# [Provided records]
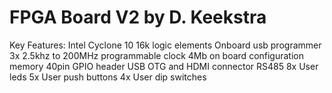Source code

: # FPGA Board V2 by D. Keekstra
Key Features:
Intel Cyclone 10 
16k logic elements
Onboard usb programmer
3x 2.5khz to 200MHz programmable clock
4Mb on board configuration memory
40pin GPIO header
USB OTG and HDMI connector
RS485
8x User leds
5x User push buttons
4x User dip switches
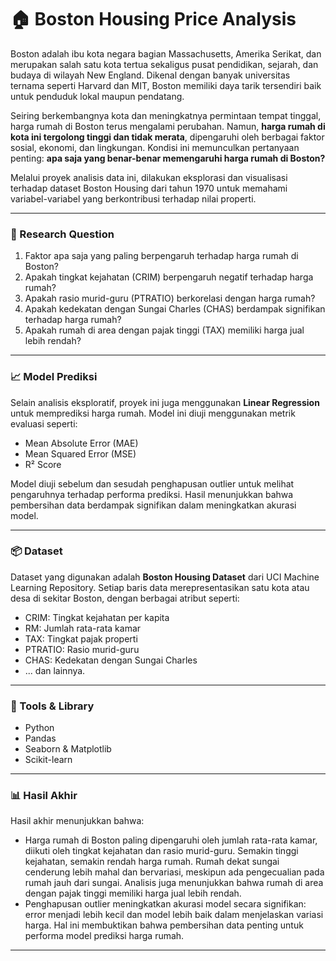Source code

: # 🏠 Boston Housing Price Analysis

Boston adalah ibu kota negara bagian Massachusetts, Amerika Serikat, dan merupakan salah satu kota tertua sekaligus pusat pendidikan, sejarah, dan budaya di wilayah New England. Dikenal dengan banyak universitas ternama seperti Harvard dan MIT, Boston memiliki daya tarik tersendiri baik untuk penduduk lokal maupun pendatang.

Seiring berkembangnya kota dan meningkatnya permintaan tempat tinggal, harga rumah di Boston terus mengalami perubahan. Namun, **harga rumah di kota ini tergolong tinggi dan tidak merata**, dipengaruhi oleh berbagai faktor sosial, ekonomi, dan lingkungan. Kondisi ini memunculkan pertanyaan penting: **apa saja yang benar-benar memengaruhi harga rumah di Boston?**

Melalui proyek analisis data ini, dilakukan eksplorasi dan visualisasi terhadap dataset Boston Housing dari tahun 1970 untuk memahami variabel-variabel yang berkontribusi terhadap nilai properti.

---

### 🎯 Research Question

1. Faktor apa saja yang paling berpengaruh terhadap harga rumah di Boston?  
2. Apakah tingkat kejahatan (CRIM) berpengaruh negatif terhadap harga rumah?  
3. Apakah rasio murid-guru (PTRATIO) berkorelasi dengan harga rumah?  
4. Apakah kedekatan dengan Sungai Charles (CHAS) berdampak signifikan terhadap harga rumah?  
5. Apakah rumah di area dengan pajak tinggi (TAX) memiliki harga jual lebih rendah?

---

### 📈 Model Prediksi

Selain analisis eksploratif, proyek ini juga menggunakan **Linear Regression** untuk memprediksi harga rumah. Model ini diuji menggunakan metrik evaluasi seperti:
- Mean Absolute Error (MAE)
- Mean Squared Error (MSE)
- R² Score

Model diuji sebelum dan sesudah penghapusan outlier untuk melihat pengaruhnya terhadap performa prediksi. Hasil menunjukkan bahwa pembersihan data berdampak signifikan dalam meningkatkan akurasi model.

---

### 📦 Dataset

Dataset yang digunakan adalah **Boston Housing Dataset** dari UCI Machine Learning Repository. Setiap baris data merepresentasikan satu kota atau desa di sekitar Boston, dengan berbagai atribut seperti:
- CRIM: Tingkat kejahatan per kapita
- RM: Jumlah rata-rata kamar
- TAX: Tingkat pajak properti
- PTRATIO: Rasio murid-guru
- CHAS: Kedekatan dengan Sungai Charles
- ... dan lainnya.

---

### 🚀 Tools & Library

- Python
- Pandas
- Seaborn & Matplotlib
- Scikit-learn

---

### 📊 Hasil Akhir

Hasil akhir menunjukkan bahwa:
- Harga rumah di Boston paling dipengaruhi oleh jumlah rata-rata kamar, diikuti oleh tingkat kejahatan dan rasio murid-guru. Semakin tinggi kejahatan, semakin rendah harga rumah. Rumah dekat sungai cenderung lebih mahal dan bervariasi, meskipun ada pengecualian pada rumah jauh dari sungai. Analisis juga menunjukkan bahwa rumah di area dengan pajak tinggi memiliki harga jual lebih rendah.
- Penghapusan outlier meningkatkan akurasi model secara signifikan: error menjadi lebih kecil dan model lebih baik dalam menjelaskan variasi harga. Hal ini membuktikan bahwa pembersihan data penting untuk performa model prediksi harga rumah.

---
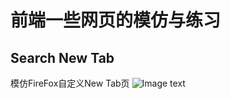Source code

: # 前端一些网页的模仿与练习

## Search New Tab 
模仿FireFox自定义New Tab页
![Image text](Web-front-end-Learning/Search_New_Tab.png)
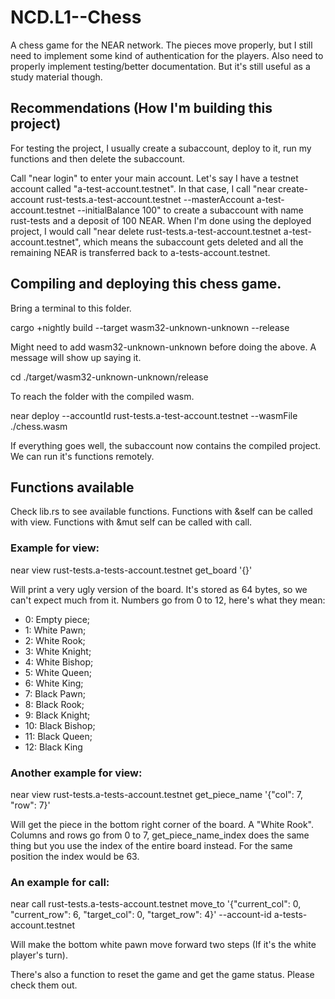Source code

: # NCD.L1--Chess

A chess game for the NEAR network. The pieces move properly, but I still need to implement some kind of authentication for the players. Also need to properly implement testing/better documentation. But it's still useful as a study material though. 



## Recommendations (How I'm building this project)
For testing the project, I usually create a subaccount, deploy to it, run my functions and then delete the subaccount.

Call "near login" to enter your main account. Let's say I have a testnet account called "a-test-account.testnet". In that case, I call "near create-account rust-tests.a-test-account.testnet --masterAccount a-test-account.testnet --initialBalance 100" to create a subaccount with name rust-tests and a deposit of 100 NEAR. When I'm done using the deployed project, I would call "near delete rust-tests.a-test-account.testnet a-test-account.testnet", which means the subaccount gets deleted and all the remaining NEAR is transferred back to a-tests-account.testnet.


## Compiling and deploying this chess game.

Bring a terminal to this folder.

cargo +nightly build --target wasm32-unknown-unknown --release

Might need to add wasm32-unknown-unknown before doing the above. A message will show up saying it.

cd ./target/wasm32-unknown-unknown/release

To reach the folder with the compiled wasm.

near deploy --accountId rust-tests.a-test-account.testnet --wasmFile ./chess.wasm

If everything goes well, the subaccount now contains the compiled project. We can run it's functions remotely.

## Functions available

Check lib.rs to see available functions. Functions with &self can be called with view. Functions with &mut self can be called with call.

### Example for view:

near view rust-tests.a-tests-account.testnet get_board '{}'

Will print a very ugly version of the board. It's stored as 64 bytes, so we can't expect much from it. Numbers go from 0 to 12, here's what they mean:

 - 0: Empty piece;
 - 1: White Pawn;
 - 2: White Rook;
 - 3: White Knight;
 - 4: White Bishop;
 - 5: White Queen;
 - 6: White King;
 - 7: Black Pawn;
 - 8: Black Rook;
 - 9: Black Knight;
 - 10: Black Bishop;
 - 11: Black Queen;
 - 12: Black King

### Another example for view:

near view rust-tests.a-tests-account.testnet get_piece_name '{"col": 7, "row": 7}'

Will get the piece in the bottom right corner of the board. A "White Rook". Columns and rows go from 0 to 7, get_piece_name_index does the same thing but you use the index of the entire board instead. For the same position the index would be 63.

### An example for call:

near call rust-tests.a-tests-account.testnet move_to '{"current_col": 0, "current_row": 6, "target_col": 0, "target_row": 4}' --account-id a-tests-account.testnet

Will make the bottom white pawn move forward two steps (If it's the white player's turn).

There's also a function to reset the game and get the game status. Please check them out.
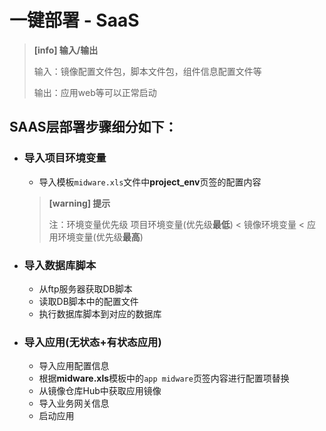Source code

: # 一键部署 - SaaS

> **[info] 输入/输出**
> 
> 输入：镜像配置文件包，脚本文件包，组件信息配置文件等
> 
> 输出：应用web等可以正常启动


## SAAS层部署步骤细分如下：

* ### 导入项目环境变量

  * 导入模板`midware.xls`文件中**project\_env**页签的配置内容
  > **[warning] 提示**
  >
  > 注：环境变量优先级 项目环境变量(优先级**最低**) < 镜像环境变量 < 应用环境变量(优先级**最高**)
  >

* ### 导入数据库脚本

  * 从ftp服务器获取DB脚本
  * 读取DB脚本中的配置文件
  * 执行数据库脚本到对应的数据库

* ### 导入应用(无状态+有状态应用)

  * 导入应用配置信息
  * 根据**midware.xls**模板中的`app midware`页签内容进行配置项替换
  * 从镜像仓库Hub中获取应用镜像
  * 导入业务网关信息
  * 启动应用




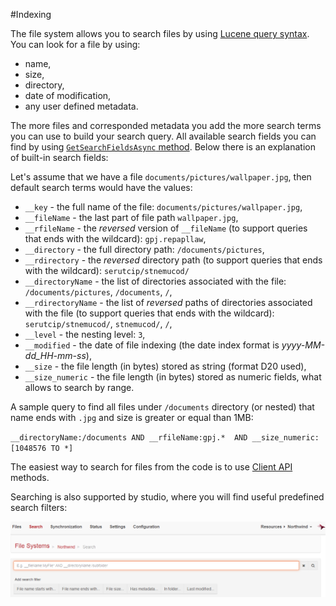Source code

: ﻿#Indexing

The file system allows you to search files by using [Lucene query syntax](http://lucene.apache.org/core/old_versioned_docs/versions/3_0_0/queryparsersyntax.html). You can look for a file by using:

* name,
* size,
* directory,
* date of modification,
* any user defined metadata.

The more files and corresponded metadata you add the more search terms you can use to build your search query. All available search fields you can find by using [`GetSearchFieldsAsync` method](./client-api/commands/files/search/get-search-fields). Below there is an explanation of built-in search fields: 

Let's assume that we have a file `documents/pictures/wallpaper.jpg`, then default search terms would have the values:

* `__key` - the full name of the file: `documents/pictures/wallpaper.jpg`,
* `__fileName` - the last part of file path `wallpaper.jpg`,
* `__rfileName` - the *reversed* version of `__fileName` (to support queries that ends with the wildcard): `gpj.repapllaw`,
* `__directory` - the full directory path: `/documents/pictures`,
* `__rdirectory` - the *reversed* directory path (to support queries that ends with the wildcard): `serutcip/stnemucod/`
* `__directoryName` - the list of directories associated with the file: `/documents/pictures`, `/documents`, `/`,
* `__rdirectoryName` - the list of *reversed* paths of directories associated with the file (to support queries that ends with the wildcard): `serutcip/stnemucod/`, `stnemucod/`, `/`,
* `__level` - the nesting level: `3`,
* `__modified` - the date of file indexing (the date index format is *yyyy-MM-dd_HH-mm-ss*),
* `__size` - the file length (in bytes) stored as string (format D20 used),
* `__size_numeric` - the file length (in bytes) stored as numeric fields, what allows to search by range.

A sample query to find all files under `/documents` directory (or nested) that name ends with `.jpg` and size is greater or equal than 1MB:

`__directoryName:/documents AND __rfileName:gpj.*  AND __size_numeric:[1048576 TO *]`

The easiest way to search for files from the code is to use [Client API](client-api/commands/files/search/search) methods.

Searching is also supported by studio, where you will find useful predefined search filters:

![Figure 1: Search filters](images\indexing_studio.png)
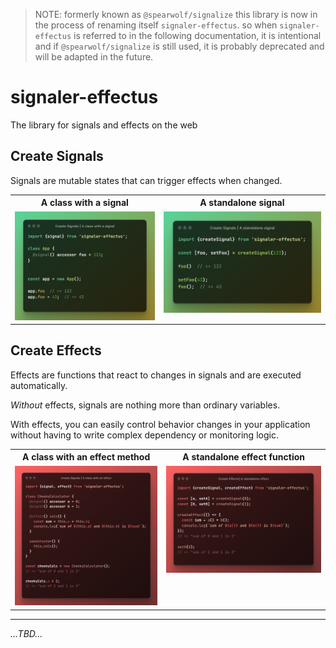 > NOTE: formerly known as `@spearwolf/signalize` this library is now in the process of renaming itself `signaler-effectus`. so when `signaler-effectus` is referred to in the following documentation, it is intentional and if `@spearwolf/signalize` is still used, it is probably deprecated and will be adapted in the future.

# signaler-effectus

The library for signals and effects on the web


## Create Signals

Signals are mutable states that can trigger effects when changed.

<table>
  <tbody>
    <tr>
      <th>A class with a signal</th>
      <th>A standalone signal</th>
    </tr>
    <tr>
      <td valign="top">
        <img
          src="https://raw.githubusercontent.com/spearwolf/signalize/dev/docs/images/Create_Signals--A_class_with_a_signal.png"
          alt="A class with a signal"
        />
      </td>
      <td valign="top">
        <img
          src="https://raw.githubusercontent.com/spearwolf/signalize/dev/docs/images/Create_Signals--A_standalone_signal.png"
          alt="A standalone signal"
        />
      </td>
    </tr>
  </tbody>
</table>


## Create Effects

Effects are functions that react to changes in signals and are executed automatically.

_Without_ effects, signals are nothing more than ordinary variables.

With effects, you can easily control behavior changes in your application without having to write complex dependency or monitoring logic.

<table>
  <tbody>
    <tr>
      <th>A class with an effect method</th>
      <th>A standalone effect function</th>
    </tr>
    <tr>
      <td valign="top">
        <img
          src="https://github.com/spearwolf/signalize/raw/dev/docs/images/Create_Effects--A_class_with_an_effect.png"
          alt=A class with an effect method"
        />
      </td>
      <td valign="top">
        <img
          src="https://github.com/spearwolf/signalize/raw/dev/docs/images/Create_Effects--A_standalone_effect.png"
          alt="A standalone effect function"
        />
      </td>
    </tr>
  </tbody>
</table>

                                   
---

_...TBD..._
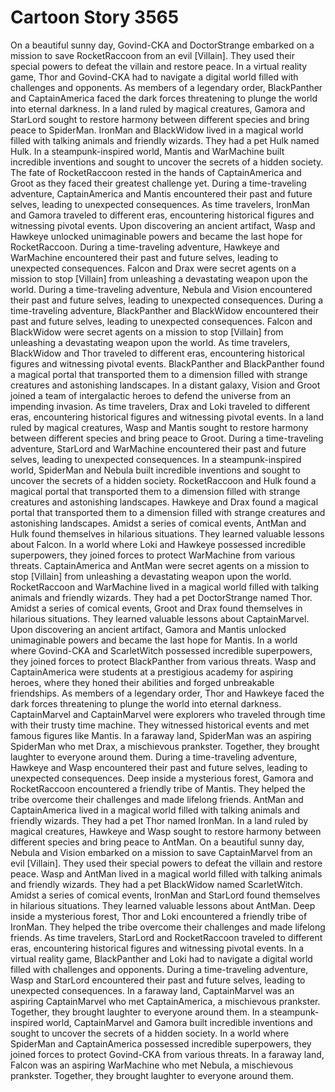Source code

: # Cartoon Story 3565

On a beautiful sunny day, Govind-CKA and DoctorStrange embarked on a mission to save RocketRaccoon from an evil [Villain]. They used their special powers to defeat the villain and restore peace.
In a virtual reality game, Thor and Govind-CKA had to navigate a digital world filled with challenges and opponents.
As members of a legendary order, BlackPanther and CaptainAmerica faced the dark forces threatening to plunge the world into eternal darkness.
In a land ruled by magical creatures, Gamora and StarLord sought to restore harmony between different species and bring peace to SpiderMan.
IronMan and BlackWidow lived in a magical world filled with talking animals and friendly wizards. They had a pet Hulk named Hulk.
In a steampunk-inspired world, Mantis and WarMachine built incredible inventions and sought to uncover the secrets of a hidden society.
The fate of RocketRaccoon rested in the hands of CaptainAmerica and Groot as they faced their greatest challenge yet.
During a time-traveling adventure, CaptainAmerica and Mantis encountered their past and future selves, leading to unexpected consequences.
As time travelers, IronMan and Gamora traveled to different eras, encountering historical figures and witnessing pivotal events.
Upon discovering an ancient artifact, Wasp and Hawkeye unlocked unimaginable powers and became the last hope for RocketRaccoon.
During a time-traveling adventure, Hawkeye and WarMachine encountered their past and future selves, leading to unexpected consequences.
Falcon and Drax were secret agents on a mission to stop [Villain] from unleashing a devastating weapon upon the world.
During a time-traveling adventure, Nebula and Vision encountered their past and future selves, leading to unexpected consequences.
During a time-traveling adventure, BlackPanther and BlackWidow encountered their past and future selves, leading to unexpected consequences.
Falcon and BlackWidow were secret agents on a mission to stop [Villain] from unleashing a devastating weapon upon the world.
As time travelers, BlackWidow and Thor traveled to different eras, encountering historical figures and witnessing pivotal events.
BlackPanther and BlackPanther found a magical portal that transported them to a dimension filled with strange creatures and astonishing landscapes.
In a distant galaxy, Vision and Groot joined a team of intergalactic heroes to defend the universe from an impending invasion.
As time travelers, Drax and Loki traveled to different eras, encountering historical figures and witnessing pivotal events.
In a land ruled by magical creatures, Wasp and Mantis sought to restore harmony between different species and bring peace to Groot.
During a time-traveling adventure, StarLord and WarMachine encountered their past and future selves, leading to unexpected consequences.
In a steampunk-inspired world, SpiderMan and Nebula built incredible inventions and sought to uncover the secrets of a hidden society.
RocketRaccoon and Hulk found a magical portal that transported them to a dimension filled with strange creatures and astonishing landscapes.
Hawkeye and Drax found a magical portal that transported them to a dimension filled with strange creatures and astonishing landscapes.
Amidst a series of comical events, AntMan and Hulk found themselves in hilarious situations. They learned valuable lessons about Falcon.
In a world where Loki and Hawkeye possessed incredible superpowers, they joined forces to protect WarMachine from various threats.
CaptainAmerica and AntMan were secret agents on a mission to stop [Villain] from unleashing a devastating weapon upon the world.
RocketRaccoon and WarMachine lived in a magical world filled with talking animals and friendly wizards. They had a pet DoctorStrange named Thor.
Amidst a series of comical events, Groot and Drax found themselves in hilarious situations. They learned valuable lessons about CaptainMarvel.
Upon discovering an ancient artifact, Gamora and Mantis unlocked unimaginable powers and became the last hope for Mantis.
In a world where Govind-CKA and ScarletWitch possessed incredible superpowers, they joined forces to protect BlackPanther from various threats.
Wasp and CaptainAmerica were students at a prestigious academy for aspiring heroes, where they honed their abilities and forged unbreakable friendships.
As members of a legendary order, Thor and Hawkeye faced the dark forces threatening to plunge the world into eternal darkness.
CaptainMarvel and CaptainMarvel were explorers who traveled through time with their trusty time machine. They witnessed historical events and met famous figures like Mantis.
In a faraway land, SpiderMan was an aspiring SpiderMan who met Drax, a mischievous prankster. Together, they brought laughter to everyone around them.
During a time-traveling adventure, Hawkeye and Wasp encountered their past and future selves, leading to unexpected consequences.
Deep inside a mysterious forest, Gamora and RocketRaccoon encountered a friendly tribe of Mantis. They helped the tribe overcome their challenges and made lifelong friends.
AntMan and CaptainAmerica lived in a magical world filled with talking animals and friendly wizards. They had a pet Thor named IronMan.
In a land ruled by magical creatures, Hawkeye and Wasp sought to restore harmony between different species and bring peace to AntMan.
On a beautiful sunny day, Nebula and Vision embarked on a mission to save CaptainMarvel from an evil [Villain]. They used their special powers to defeat the villain and restore peace.
Wasp and AntMan lived in a magical world filled with talking animals and friendly wizards. They had a pet BlackWidow named ScarletWitch.
Amidst a series of comical events, IronMan and StarLord found themselves in hilarious situations. They learned valuable lessons about AntMan.
Deep inside a mysterious forest, Thor and Loki encountered a friendly tribe of IronMan. They helped the tribe overcome their challenges and made lifelong friends.
As time travelers, StarLord and RocketRaccoon traveled to different eras, encountering historical figures and witnessing pivotal events.
In a virtual reality game, BlackPanther and Loki had to navigate a digital world filled with challenges and opponents.
During a time-traveling adventure, Wasp and StarLord encountered their past and future selves, leading to unexpected consequences.
In a faraway land, CaptainMarvel was an aspiring CaptainMarvel who met CaptainAmerica, a mischievous prankster. Together, they brought laughter to everyone around them.
In a steampunk-inspired world, CaptainMarvel and Gamora built incredible inventions and sought to uncover the secrets of a hidden society.
In a world where SpiderMan and CaptainAmerica possessed incredible superpowers, they joined forces to protect Govind-CKA from various threats.
In a faraway land, Falcon was an aspiring WarMachine who met Nebula, a mischievous prankster. Together, they brought laughter to everyone around them.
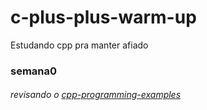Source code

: # c-plus-plus-warm-up
Estudando cpp pra manter afiado

### semana0 
###### revisando o [cpp-programming-examples](https://www.geeksforgeeks.org/cpp/cpp-programming-examples/)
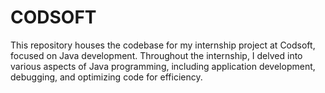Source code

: # CODSOFT
This repository houses the codebase for my internship project at Codsoft, focused on Java development. Throughout the internship, I delved into various aspects of Java programming, including application development, debugging, and optimizing code for efficiency.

# [What the task asks]
Whenever the word "length" shows up in a line above, copy that line.

# [Exercise solution]
* `__size` - the file length (in bytes) stored as string (format D20 used),
* `__size_numeric` - the file length (in bytes) stored as numeric fields, what allows to search by range.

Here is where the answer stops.